### Records shown

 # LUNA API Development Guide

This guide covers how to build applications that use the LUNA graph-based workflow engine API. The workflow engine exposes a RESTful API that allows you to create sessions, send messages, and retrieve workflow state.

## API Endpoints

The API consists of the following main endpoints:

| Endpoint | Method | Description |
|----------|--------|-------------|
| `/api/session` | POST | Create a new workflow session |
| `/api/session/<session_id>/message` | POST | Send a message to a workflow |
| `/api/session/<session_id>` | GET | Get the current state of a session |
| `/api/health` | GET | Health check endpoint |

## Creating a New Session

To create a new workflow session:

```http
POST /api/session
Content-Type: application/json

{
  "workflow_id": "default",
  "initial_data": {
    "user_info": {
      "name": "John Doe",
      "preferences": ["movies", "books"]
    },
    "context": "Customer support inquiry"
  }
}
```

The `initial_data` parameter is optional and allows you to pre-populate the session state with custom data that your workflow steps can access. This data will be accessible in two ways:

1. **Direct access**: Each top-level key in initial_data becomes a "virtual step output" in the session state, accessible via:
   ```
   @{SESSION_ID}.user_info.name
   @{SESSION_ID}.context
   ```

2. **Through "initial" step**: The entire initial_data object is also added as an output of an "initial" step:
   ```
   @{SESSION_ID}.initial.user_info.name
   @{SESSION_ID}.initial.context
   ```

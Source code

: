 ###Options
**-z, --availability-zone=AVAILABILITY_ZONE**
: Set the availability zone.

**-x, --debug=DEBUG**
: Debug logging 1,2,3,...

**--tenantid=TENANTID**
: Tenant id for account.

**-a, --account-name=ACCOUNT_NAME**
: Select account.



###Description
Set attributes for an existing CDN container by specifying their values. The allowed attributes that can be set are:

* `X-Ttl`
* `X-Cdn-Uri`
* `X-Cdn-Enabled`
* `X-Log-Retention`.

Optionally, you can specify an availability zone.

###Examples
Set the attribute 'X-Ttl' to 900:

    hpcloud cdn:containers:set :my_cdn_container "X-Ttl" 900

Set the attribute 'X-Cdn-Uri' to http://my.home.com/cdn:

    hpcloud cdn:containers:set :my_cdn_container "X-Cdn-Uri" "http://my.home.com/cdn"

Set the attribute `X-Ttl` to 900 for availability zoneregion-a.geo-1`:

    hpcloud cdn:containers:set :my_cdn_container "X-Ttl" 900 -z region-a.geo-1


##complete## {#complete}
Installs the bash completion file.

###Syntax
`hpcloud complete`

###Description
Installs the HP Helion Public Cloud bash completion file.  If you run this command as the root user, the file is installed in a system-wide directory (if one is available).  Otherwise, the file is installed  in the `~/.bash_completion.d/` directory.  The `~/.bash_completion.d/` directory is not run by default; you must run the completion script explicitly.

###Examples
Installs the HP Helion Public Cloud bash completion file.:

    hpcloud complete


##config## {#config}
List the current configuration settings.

######

— The problem —
Find every line of the data that includes the string "default". Copy each of those lines.

— Exercise answer —
  "workflow_id": "default",
Installs the HP Helion Public Cloud bash completion file.  If you run this command as the root user, the file is installed in a system-wide directory (if one is available).  Otherwise, the file is installed  in the `~/.bash_completion.d/` directory.  The `~/.bash_completion.d/` directory is not run by default; you must run the completion script explicitly.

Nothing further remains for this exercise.